Before you can really successfully address relationships difficulties with others you will first benefit from understanding much more about yourself. What is the state of your relationship with and to yourself? This is an essential question to pose that many benefit from exploring in the life coaching process. Seeking to answer this question can help you to identify and clarify your goals.

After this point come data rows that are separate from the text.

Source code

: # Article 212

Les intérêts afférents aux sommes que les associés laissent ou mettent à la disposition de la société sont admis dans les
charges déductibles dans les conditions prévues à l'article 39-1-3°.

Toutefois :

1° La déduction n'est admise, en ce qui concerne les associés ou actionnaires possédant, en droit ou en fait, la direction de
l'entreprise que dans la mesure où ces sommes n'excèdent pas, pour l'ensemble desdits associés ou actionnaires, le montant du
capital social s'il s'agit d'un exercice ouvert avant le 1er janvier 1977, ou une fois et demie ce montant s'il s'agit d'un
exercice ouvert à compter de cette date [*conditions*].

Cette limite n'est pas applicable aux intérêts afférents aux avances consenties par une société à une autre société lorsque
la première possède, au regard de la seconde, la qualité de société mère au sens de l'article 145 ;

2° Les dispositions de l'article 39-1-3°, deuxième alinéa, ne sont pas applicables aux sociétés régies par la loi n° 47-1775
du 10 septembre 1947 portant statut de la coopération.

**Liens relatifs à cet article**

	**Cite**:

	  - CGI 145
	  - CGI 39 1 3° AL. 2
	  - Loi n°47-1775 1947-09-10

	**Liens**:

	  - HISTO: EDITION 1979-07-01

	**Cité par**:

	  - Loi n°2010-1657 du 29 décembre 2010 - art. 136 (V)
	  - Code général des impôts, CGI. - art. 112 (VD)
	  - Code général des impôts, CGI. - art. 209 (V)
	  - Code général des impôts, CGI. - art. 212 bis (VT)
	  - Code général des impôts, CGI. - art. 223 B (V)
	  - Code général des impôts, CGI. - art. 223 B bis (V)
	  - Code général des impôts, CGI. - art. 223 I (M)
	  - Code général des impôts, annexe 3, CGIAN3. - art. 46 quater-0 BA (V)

In life coaching, I help people to not only identify and clarify their goals but also to then do the work necessary in how they feel and think about themselves that will help them to not be trying to relate to others as a means of avoiding Self.


Coaching Sessions

The understanding of love so many live with can be more of an illusion than it is reality. This creates toxicity in many relationships. Fighting harder through discord and distress and often even abuse will not make healthy love become reality. Life coaching can help you to understand how to unravel the nature of the patterns of relating you have become involved with that leave you looking for love in all the wrong places.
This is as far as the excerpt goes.